Friday, November 5, 2021

This Morning’s Jobs Data: A Calm, Normal Recovery Month, For Once – AJSN Shows Latent Demand Down 400,000 to 17.3 Million

With the peculiar Bureau of Labor Statistics Employment Situation Summary results we have been getting, capped by the previous one, it was reassuring to see a report showing that we improved in an orderly and once-expected fashion.

The number of net new nonfarm payroll positions moderately exceeded the published 450,000 projection with 531,000.  Seasonally adjusted and unadjusted unemployment improved 0.2% and 0.3%, coming in at 4.6% and 4.3%, the latter not from normal variation.  The number of jobless fell 300,000 to 7.4 million, with the count of those on temporary layoff holding at 1.1 million.  The long-term unemployed fell a large 400,000 to 2.3 million, and those working part-time for economic reasons, or keeping short-hours positions while looking thus far unsuccessfully for full-time ones, shed 100,000 to 4.5 million.  The two measures showing best how common it is for Americans to be working or one step away, the employment-population ratio and the labor force participation rate, were narrowly mixed, with the former up 0.1% to 58.8% and the latter still 61.6%.  Average hourly private nonfarm payroll wages increased 11 cents, roughly matching the inflation rate, and are now $30.96. 

The American Job Shortage Number or AJSN, the statistic showing how many more positions could be quickly filled if all knew they were available and easy to get, improved just over 400,000 and broke down as follows:




The unemployed population accounted for a bit more than the entire reduction, with all of the other categories combined offsetting it by less than 25,000 – none individually changed the metric by more than 52,000.  The share of the AJSN from official unemployment came in at 36.0%, down from 37.5%.
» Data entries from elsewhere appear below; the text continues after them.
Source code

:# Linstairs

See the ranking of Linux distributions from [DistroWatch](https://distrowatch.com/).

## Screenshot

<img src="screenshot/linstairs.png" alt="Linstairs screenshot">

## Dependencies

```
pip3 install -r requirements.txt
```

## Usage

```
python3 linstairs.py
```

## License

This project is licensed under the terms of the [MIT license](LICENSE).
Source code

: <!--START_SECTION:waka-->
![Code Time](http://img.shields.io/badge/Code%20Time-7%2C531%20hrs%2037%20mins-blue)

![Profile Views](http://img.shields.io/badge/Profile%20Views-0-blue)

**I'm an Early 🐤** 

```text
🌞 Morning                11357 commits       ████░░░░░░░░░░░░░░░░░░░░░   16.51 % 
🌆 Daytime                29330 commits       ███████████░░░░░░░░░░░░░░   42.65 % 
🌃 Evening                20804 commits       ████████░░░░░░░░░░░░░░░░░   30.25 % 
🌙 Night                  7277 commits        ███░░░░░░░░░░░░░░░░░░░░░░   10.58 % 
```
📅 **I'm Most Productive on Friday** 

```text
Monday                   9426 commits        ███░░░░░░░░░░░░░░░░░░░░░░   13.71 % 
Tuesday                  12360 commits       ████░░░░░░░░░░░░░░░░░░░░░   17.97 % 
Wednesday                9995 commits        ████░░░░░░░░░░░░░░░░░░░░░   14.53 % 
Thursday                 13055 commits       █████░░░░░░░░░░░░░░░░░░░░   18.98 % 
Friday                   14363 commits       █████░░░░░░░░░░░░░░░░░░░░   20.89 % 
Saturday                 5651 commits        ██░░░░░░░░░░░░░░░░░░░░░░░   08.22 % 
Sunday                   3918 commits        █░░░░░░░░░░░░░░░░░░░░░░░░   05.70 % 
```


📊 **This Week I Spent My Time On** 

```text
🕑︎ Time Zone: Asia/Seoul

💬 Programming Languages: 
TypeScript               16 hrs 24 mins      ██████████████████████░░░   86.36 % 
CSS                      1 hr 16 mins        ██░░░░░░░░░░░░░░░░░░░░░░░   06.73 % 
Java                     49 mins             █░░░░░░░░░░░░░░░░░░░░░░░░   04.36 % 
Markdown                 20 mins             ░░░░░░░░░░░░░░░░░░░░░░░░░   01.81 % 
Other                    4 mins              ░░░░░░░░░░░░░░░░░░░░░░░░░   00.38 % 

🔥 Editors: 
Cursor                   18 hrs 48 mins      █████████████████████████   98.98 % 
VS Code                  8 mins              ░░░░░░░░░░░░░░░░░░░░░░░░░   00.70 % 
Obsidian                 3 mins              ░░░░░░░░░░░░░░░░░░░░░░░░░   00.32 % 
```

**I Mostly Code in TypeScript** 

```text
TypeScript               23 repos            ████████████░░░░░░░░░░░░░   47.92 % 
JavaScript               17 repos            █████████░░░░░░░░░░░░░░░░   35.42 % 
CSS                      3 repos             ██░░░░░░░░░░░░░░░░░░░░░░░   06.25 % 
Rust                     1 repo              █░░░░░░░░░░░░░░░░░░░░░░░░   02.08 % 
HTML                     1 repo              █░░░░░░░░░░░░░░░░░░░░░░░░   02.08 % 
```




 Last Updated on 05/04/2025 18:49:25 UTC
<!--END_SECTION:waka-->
Compared with a year ago, the AJSN is almost 3.8 million lower, with almost exactly all of that from lower unemployment and a reduced count of those wanting work but not looking for it for a year or more.  Our improvements now are, understandably, much less than they were at that pre-vaccination stage of the pandemic.

On the coronavirus front, showing that our good employment month was not at the expense of more Covid-19 activity, per the New York Times from September 16th to October 16th the 7-day average daily number of new cases dropped 44% to 83,703, deaths figured the same way fell 22% to 1,529, hospitalizations were off 37% to 61,281, and the number of new daily vaccinations, despite our creep toward saturation, still managed a 4% increase to 803.960. 

Feels good, doesn’t it?  Compared with just before the pandemic started, we still are several million jobs short and over two million heavy in the AJSN, but we made clear progress.  Given that we know there will be no sudden jump into maximum employment, we can’t ask for more except consistency at this level.  Accordingly, I saw the turtle take a big step forward.